Context is Everything

For a month’s worth of posts, I (Scott) am critiquing my own past blog posts. I’m viewing this as an experiment in being willing to admit when I’m wrong, change my mind, and to do so publicly.

We're using a few days to discuss the nature of triggers.  What, exactly, does a trigger look like?  

For instance, consider a mother says to a son who is visiting home for Christmas, "Would you like me to do your laundry?"  The son immediately loses his temper and calls his mother an overly controlling b-word.  

Her offer, on the surface, seems sincere, even kind.  But what if I told you the son is 45 years old?  What if I told you that this mother regularly calls him a "disgusting slob" because he wears t-shirts when he's not at work as opposed to the button-downs that his mother tells him "a true man wears"?  What if I told you that his mother regularly tells him that he'll never be married if he doesn't shave off his "nasty" beard?  
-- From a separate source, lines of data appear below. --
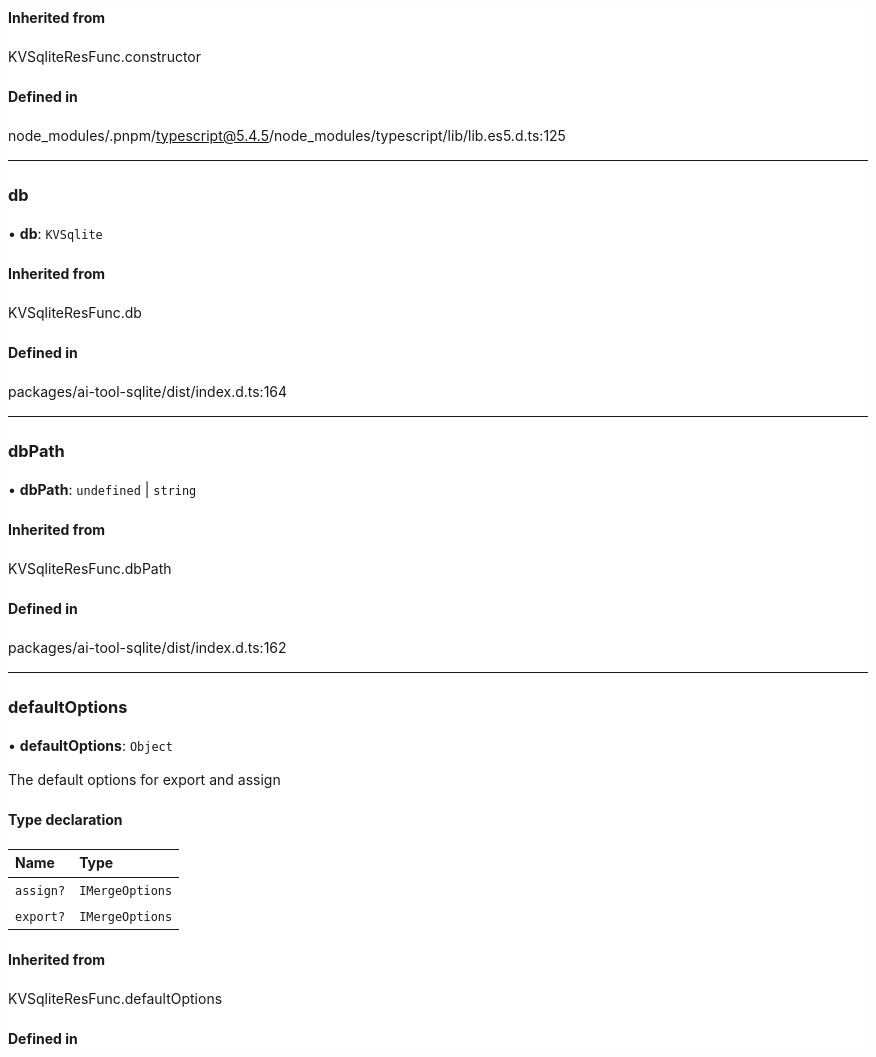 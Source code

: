 #### Inherited from

KVSqliteResFunc.constructor

#### Defined in

node_modules/.pnpm/typescript@5.4.5/node_modules/typescript/lib/lib.es5.d.ts:125

___

### db

• **db**: `KVSqlite`

#### Inherited from

KVSqliteResFunc.db

#### Defined in

packages/ai-tool-sqlite/dist/index.d.ts:164

___

### dbPath

• **dbPath**: `undefined` \| `string`

#### Inherited from

KVSqliteResFunc.dbPath

#### Defined in

packages/ai-tool-sqlite/dist/index.d.ts:162

___

### defaultOptions

• **defaultOptions**: `Object`

The default options for export and assign

#### Type declaration

| Name | Type |
| :------ | :------ |
| `assign?` | `IMergeOptions` |
| `export?` | `IMergeOptions` |

#### Inherited from

KVSqliteResFunc.defaultOptions

#### Defined in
Context is king.  The son's response to his mother is way out of proportion considering what is happening strictly on the surface: an offer to do laundry.  The son is "triggered" by what is going on beneath the surface:  a lifetime of being chastised by his mother because she believes he doesn't adequately take care of himself and has no qualms about shaming him about this.  

2021 Scott’s thoughts:

It’s important to add something on here: We may never know other people’s context. If you see someone react completely “irrationally” to something- it’s likely that the response is irrational to you based on the amount of information you have, but that response might make total sense if you knew the fuller picture. This is how we develop empathy- we remember that the picture we have is incomplete and that, with more information, this person who is acting irrationally might make sense…they might even seem more lovable.